Oftentimes, we think of every detail in advance of our unfortunate demise … except paying for the final ceremony. You may assume that a life-insurance policy covers the cost of a funeral, but that’s not always the case — and these expenses can quickly add up. In November 2021, the National Funeral Directors Association estimated that median costs had increased almost 7% over the past five years to $7,848. The price of cremation was going up faster still, at an increase of more than 11% to $6,970 over the same timeframe. Funeral insurance might provide your family with the peace of mind needed during an already-stressful moment.
An unexpected funeral expense might arrive with other unresolved personal debts, added yet another burden for grieving loved ones. Burial insurance can alleviate that worry. This works like a life insurance policy, but with a smaller benefit — generally ranging from about $10,000 to $25,000. Under most state laws, these policies must be secured through an insurance company agent or broker, according to the Insurance Information Institute. The benefit is immediately paid to your designated survivor and can be dispersed as they wish. That includes final arrangements, of course, but also the decedent’s bills like medical or credit-card debts, mortgages, and personal loans. Shop around, however, because rates can be different based on age, health conditions and other coverage.

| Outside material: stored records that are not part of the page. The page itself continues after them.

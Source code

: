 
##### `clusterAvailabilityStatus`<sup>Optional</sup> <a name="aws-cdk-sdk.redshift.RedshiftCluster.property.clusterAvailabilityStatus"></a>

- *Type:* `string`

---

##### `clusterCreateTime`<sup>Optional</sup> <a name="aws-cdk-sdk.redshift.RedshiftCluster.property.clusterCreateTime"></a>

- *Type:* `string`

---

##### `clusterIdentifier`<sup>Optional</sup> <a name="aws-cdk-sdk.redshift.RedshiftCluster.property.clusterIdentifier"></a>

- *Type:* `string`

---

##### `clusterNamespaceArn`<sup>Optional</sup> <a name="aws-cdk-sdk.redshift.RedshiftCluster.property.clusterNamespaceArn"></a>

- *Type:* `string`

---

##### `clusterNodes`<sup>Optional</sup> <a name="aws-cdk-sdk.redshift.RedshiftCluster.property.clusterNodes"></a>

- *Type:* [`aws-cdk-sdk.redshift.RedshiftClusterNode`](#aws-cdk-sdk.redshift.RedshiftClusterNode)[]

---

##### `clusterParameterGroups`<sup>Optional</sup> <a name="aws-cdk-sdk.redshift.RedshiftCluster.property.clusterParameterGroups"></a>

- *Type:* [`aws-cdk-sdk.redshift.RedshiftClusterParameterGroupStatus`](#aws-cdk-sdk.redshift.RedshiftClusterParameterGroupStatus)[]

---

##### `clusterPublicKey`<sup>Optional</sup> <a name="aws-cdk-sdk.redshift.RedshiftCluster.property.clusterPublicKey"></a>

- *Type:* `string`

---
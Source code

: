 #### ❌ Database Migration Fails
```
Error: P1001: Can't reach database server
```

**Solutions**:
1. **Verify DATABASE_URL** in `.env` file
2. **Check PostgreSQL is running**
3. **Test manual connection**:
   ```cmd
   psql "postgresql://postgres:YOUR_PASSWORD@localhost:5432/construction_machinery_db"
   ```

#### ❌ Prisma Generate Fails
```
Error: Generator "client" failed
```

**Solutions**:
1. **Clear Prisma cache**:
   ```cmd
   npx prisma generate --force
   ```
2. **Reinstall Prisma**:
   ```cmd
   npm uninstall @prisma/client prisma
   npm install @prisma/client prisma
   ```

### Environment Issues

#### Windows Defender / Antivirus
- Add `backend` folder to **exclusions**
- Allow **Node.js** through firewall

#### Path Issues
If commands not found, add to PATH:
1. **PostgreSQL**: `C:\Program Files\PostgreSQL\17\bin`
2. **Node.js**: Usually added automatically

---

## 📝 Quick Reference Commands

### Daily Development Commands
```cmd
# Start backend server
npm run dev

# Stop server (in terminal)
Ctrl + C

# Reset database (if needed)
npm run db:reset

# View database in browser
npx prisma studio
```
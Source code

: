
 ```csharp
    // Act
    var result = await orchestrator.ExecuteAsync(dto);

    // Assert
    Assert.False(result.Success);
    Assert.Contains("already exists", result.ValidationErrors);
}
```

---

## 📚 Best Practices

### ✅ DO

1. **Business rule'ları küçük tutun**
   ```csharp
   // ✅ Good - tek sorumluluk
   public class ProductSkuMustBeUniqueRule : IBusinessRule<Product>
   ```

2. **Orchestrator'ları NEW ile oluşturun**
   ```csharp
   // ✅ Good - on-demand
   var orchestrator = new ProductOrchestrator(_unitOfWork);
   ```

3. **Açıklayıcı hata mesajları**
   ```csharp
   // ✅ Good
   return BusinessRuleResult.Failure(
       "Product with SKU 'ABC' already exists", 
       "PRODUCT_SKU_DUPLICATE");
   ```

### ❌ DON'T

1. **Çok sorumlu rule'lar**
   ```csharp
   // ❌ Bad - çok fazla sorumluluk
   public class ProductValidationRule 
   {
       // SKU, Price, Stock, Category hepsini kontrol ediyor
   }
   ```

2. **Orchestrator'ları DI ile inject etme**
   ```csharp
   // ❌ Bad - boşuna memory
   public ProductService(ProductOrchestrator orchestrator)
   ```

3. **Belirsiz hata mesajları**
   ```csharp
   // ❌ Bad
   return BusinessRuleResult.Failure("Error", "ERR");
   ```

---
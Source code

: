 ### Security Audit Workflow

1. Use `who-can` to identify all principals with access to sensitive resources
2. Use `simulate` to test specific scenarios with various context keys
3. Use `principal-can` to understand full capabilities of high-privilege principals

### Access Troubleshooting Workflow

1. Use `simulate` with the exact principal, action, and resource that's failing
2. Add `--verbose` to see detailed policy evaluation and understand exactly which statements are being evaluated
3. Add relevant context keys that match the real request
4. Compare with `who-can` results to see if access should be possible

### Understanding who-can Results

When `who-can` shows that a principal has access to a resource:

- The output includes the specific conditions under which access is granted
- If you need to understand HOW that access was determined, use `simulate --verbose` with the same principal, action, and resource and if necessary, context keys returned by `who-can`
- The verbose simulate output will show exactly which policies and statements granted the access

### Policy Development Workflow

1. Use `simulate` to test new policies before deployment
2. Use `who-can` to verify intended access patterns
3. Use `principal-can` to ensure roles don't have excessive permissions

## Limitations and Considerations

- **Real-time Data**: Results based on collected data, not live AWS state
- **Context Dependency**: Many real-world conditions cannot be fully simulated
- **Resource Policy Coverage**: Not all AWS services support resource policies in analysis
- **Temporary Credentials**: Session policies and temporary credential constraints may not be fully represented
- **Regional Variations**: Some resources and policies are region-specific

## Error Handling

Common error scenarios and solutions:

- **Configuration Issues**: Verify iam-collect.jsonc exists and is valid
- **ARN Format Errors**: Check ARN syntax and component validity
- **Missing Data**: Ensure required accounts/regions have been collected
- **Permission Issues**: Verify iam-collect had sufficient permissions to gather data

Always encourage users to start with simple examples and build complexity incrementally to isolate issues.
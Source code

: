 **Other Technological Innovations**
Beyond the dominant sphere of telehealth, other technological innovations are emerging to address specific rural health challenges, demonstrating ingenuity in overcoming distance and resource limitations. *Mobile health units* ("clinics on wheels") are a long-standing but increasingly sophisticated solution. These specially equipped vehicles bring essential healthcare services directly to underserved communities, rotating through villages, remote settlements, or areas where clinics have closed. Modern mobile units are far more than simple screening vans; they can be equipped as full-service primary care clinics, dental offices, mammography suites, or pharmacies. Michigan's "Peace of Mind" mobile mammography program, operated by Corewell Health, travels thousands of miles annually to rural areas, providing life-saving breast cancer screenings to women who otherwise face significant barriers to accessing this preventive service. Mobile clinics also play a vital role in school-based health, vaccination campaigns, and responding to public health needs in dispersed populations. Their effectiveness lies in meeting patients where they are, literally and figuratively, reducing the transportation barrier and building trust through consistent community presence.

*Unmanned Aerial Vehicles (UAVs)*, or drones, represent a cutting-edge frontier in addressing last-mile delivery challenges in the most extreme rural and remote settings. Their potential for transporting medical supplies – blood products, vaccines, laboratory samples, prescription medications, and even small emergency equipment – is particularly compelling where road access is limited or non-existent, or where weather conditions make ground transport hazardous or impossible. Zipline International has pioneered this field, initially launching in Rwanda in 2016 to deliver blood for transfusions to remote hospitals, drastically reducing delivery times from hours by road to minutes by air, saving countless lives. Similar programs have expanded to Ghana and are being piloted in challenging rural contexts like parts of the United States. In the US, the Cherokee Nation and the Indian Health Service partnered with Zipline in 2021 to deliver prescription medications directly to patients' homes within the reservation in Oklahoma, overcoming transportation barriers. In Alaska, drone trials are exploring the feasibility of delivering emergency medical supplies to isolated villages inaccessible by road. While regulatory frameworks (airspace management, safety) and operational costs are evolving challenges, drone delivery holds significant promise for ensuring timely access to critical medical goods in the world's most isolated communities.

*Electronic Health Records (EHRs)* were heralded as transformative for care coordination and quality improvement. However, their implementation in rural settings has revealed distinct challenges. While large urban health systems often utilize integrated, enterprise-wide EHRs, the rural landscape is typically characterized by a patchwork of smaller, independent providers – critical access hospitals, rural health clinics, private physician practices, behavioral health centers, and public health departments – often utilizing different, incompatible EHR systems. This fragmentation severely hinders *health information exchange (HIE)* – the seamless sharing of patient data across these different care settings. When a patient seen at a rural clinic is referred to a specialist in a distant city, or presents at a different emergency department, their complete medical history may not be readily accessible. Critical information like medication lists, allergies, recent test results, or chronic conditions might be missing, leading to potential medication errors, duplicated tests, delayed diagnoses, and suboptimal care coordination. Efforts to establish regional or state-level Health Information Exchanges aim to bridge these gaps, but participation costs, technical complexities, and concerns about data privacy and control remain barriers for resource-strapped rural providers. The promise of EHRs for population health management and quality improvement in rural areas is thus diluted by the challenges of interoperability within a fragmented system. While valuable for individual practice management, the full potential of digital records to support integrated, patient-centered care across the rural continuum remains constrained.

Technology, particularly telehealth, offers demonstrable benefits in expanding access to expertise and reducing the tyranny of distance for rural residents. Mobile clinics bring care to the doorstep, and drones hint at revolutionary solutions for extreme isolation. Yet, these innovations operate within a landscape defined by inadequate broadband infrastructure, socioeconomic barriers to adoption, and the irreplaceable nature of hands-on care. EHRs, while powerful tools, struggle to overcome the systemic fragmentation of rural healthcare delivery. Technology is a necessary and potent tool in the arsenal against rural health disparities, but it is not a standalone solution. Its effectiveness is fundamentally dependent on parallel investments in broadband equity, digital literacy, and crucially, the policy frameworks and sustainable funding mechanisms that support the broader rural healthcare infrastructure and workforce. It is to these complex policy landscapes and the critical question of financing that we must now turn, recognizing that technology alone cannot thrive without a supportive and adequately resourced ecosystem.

Even standard life insurance policies with a death benefit require that survivors take over planning the funeral. Pre-need policies ensure that all those details are handled in advance. The difference between these policies and burial insurance relates to the beneficiary. With the pre-need option, foreseen costs including the ceremony, burial or cremation are again paid — but directly to your selected provider, rather than to a designated family member or friend. When deciding, look for policies that feature locked-in pricing, so your service costs will be fixed. Make sure the policy is transferable in the event you move or die elsewhere.
A Frank Discussion
Whatever you choose, it’s important to have a frank discussion about your wishes in advance. Talking about death is never easy, but the more your survivors understand your particular approach to funeral services, the easier it will be when the time comes.